Task directions »
Look through the entries below for the string "Paste", and copy each line where it is found.
━━━━━━
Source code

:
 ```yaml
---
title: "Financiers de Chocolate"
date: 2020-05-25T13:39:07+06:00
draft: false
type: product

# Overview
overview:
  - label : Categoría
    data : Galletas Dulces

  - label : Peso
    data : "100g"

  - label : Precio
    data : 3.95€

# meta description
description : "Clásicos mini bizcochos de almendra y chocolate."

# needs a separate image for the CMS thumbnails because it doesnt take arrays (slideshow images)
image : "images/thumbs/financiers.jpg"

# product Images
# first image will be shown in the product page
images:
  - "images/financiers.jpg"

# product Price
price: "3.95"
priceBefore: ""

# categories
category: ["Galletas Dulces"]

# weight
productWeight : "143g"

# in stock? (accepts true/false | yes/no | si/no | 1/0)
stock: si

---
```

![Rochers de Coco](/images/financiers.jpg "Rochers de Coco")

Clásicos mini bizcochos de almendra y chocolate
━━━━━━
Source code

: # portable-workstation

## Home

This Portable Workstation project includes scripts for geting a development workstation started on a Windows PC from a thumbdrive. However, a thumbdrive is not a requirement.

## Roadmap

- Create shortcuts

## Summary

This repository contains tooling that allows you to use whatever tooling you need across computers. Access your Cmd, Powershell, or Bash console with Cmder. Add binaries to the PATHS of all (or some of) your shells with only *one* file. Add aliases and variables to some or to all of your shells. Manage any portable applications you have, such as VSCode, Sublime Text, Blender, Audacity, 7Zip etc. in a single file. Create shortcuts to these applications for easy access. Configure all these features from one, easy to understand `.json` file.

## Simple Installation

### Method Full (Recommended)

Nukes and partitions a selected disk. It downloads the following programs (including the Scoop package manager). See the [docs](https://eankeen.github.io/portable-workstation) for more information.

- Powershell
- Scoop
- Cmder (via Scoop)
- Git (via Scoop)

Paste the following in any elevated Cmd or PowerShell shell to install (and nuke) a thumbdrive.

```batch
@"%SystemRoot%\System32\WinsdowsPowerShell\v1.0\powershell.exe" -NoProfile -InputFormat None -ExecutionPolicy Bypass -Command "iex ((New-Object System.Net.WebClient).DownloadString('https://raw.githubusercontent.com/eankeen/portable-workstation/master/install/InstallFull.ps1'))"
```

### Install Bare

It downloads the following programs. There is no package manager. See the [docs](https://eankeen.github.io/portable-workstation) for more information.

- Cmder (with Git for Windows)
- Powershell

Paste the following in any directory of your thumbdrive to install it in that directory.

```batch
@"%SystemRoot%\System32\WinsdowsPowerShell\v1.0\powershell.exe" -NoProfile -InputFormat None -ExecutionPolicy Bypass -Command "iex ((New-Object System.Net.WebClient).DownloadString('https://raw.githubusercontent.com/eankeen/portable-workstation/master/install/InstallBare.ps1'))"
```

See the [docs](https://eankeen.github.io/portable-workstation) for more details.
━━━━━━
Response below »
Paste the following in any elevated Cmd or PowerShell shell to install (and nuke) a thumbdrive.
Paste the following in any directory of your thumbdrive to install it in that directory.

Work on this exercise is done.